==== Given data ====

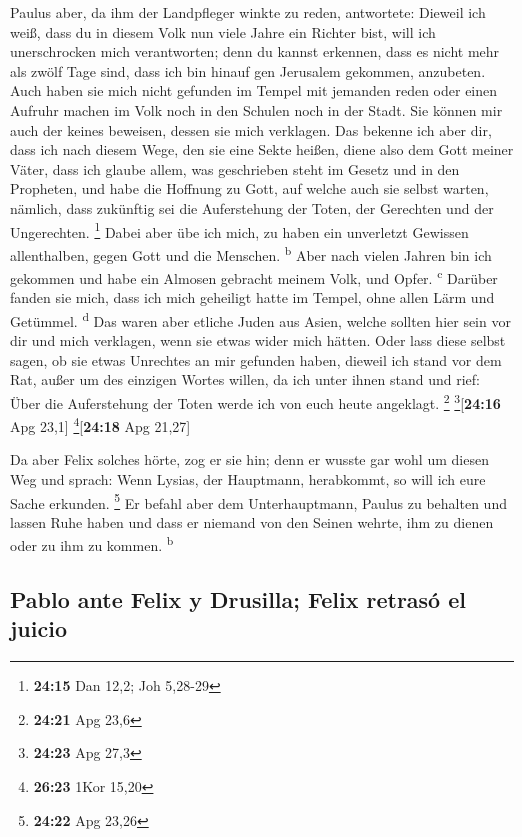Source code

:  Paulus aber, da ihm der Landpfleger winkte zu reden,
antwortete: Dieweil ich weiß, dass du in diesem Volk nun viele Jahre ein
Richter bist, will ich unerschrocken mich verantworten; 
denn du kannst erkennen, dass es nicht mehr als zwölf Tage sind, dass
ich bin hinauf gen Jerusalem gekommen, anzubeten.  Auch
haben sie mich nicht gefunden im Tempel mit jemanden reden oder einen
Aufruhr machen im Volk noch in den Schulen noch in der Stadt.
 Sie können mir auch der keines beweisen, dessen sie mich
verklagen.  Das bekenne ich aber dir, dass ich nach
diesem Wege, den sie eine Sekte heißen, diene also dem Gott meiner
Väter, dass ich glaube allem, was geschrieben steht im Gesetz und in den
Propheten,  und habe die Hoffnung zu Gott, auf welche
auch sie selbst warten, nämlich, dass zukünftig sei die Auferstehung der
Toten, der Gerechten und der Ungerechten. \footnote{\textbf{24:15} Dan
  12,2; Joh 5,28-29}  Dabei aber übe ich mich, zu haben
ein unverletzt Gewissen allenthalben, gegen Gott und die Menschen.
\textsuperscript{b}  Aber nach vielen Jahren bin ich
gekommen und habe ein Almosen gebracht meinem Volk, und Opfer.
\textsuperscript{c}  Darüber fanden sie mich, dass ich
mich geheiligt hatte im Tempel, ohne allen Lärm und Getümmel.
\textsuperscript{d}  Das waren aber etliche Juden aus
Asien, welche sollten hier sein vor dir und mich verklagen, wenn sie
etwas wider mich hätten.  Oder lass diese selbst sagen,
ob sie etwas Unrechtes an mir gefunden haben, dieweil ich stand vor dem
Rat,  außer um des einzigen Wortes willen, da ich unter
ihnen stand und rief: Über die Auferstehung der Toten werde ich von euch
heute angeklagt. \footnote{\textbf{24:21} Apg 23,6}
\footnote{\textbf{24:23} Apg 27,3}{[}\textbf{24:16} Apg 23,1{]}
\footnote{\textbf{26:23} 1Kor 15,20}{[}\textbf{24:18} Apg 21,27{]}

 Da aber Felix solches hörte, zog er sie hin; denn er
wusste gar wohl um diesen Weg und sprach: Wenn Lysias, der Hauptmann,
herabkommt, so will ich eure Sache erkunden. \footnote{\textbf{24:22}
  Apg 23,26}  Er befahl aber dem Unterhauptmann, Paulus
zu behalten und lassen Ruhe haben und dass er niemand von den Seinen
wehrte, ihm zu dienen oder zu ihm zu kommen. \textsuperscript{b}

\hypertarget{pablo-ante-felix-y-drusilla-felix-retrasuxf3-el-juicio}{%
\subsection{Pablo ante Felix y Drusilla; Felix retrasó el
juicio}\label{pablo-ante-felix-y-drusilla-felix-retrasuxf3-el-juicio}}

====

Whatever pictures the entries contain, omit them, and write the rest out exactly.

_Exercise result_
Source code

:  Paulus aber, da ihm der Landpfleger winkte zu reden,
antwortete: Dieweil ich weiß, dass du in diesem Volk nun viele Jahre ein
Richter bist, will ich unerschrocken mich verantworten; 
denn du kannst erkennen, dass es nicht mehr als zwölf Tage sind, dass
ich bin hinauf gen Jerusalem gekommen, anzubeten.  Auch
haben sie mich nicht gefunden im Tempel mit jemanden reden oder einen
Aufruhr machen im Volk noch in den Schulen noch in der Stadt.
 Sie können mir auch der keines beweisen, dessen sie mich
verklagen.  Das bekenne ich aber dir, dass ich nach
diesem Wege, den sie eine Sekte heißen, diene also dem Gott meiner
Väter, dass ich glaube allem, was geschrieben steht im Gesetz und in den
Propheten,  und habe die Hoffnung zu Gott, auf welche
auch sie selbst warten, nämlich, dass zukünftig sei die Auferstehung der
Toten, der Gerechten und der Ungerechten. \footnote{\textbf{24:15} Dan
  12,2; Joh 5,28-29}  Dabei aber übe ich mich, zu haben
ein unverletzt Gewissen allenthalben, gegen Gott und die Menschen.
\textsuperscript{b}  Aber nach vielen Jahren bin ich
gekommen und habe ein Almosen gebracht meinem Volk, und Opfer.
\textsuperscript{c}  Darüber fanden sie mich, dass ich
mich geheiligt hatte im Tempel, ohne allen Lärm und Getümmel.
\textsuperscript{d}  Das waren aber etliche Juden aus
Asien, welche sollten hier sein vor dir und mich verklagen, wenn sie
etwas wider mich hätten.  Oder lass diese selbst sagen,
ob sie etwas Unrechtes an mir gefunden haben, dieweil ich stand vor dem
Rat,  außer um des einzigen Wortes willen, da ich unter
ihnen stand und rief: Über die Auferstehung der Toten werde ich von euch
heute angeklagt. \footnote{\textbf{24:21} Apg 23,6}
\footnote{\textbf{24:23} Apg 27,3}{[}\textbf{24:16} Apg 23,1{]}
\footnote{\textbf{26:23} 1Kor 15,20}{[}\textbf{24:18} Apg 21,27{]}

 Da aber Felix solches hörte, zog er sie hin; denn er
wusste gar wohl um diesen Weg und sprach: Wenn Lysias, der Hauptmann,
herabkommt, so will ich eure Sache erkunden. \footnote{\textbf{24:22}
  Apg 23,26}  Er befahl aber dem Unterhauptmann, Paulus
zu behalten und lassen Ruhe haben und dass er niemand von den Seinen
wehrte, ihm zu dienen oder zu ihm zu kommen. \textsuperscript{b}

\hypertarget{pablo-ante-felix-y-drusilla-felix-retrasuxf3-el-juicio}{%
\subsection{Pablo ante Felix y Drusilla; Felix retrasó el
juicio}\label{pablo-ante-felix-y-drusilla-felix-retrasuxf3-el-juicio}}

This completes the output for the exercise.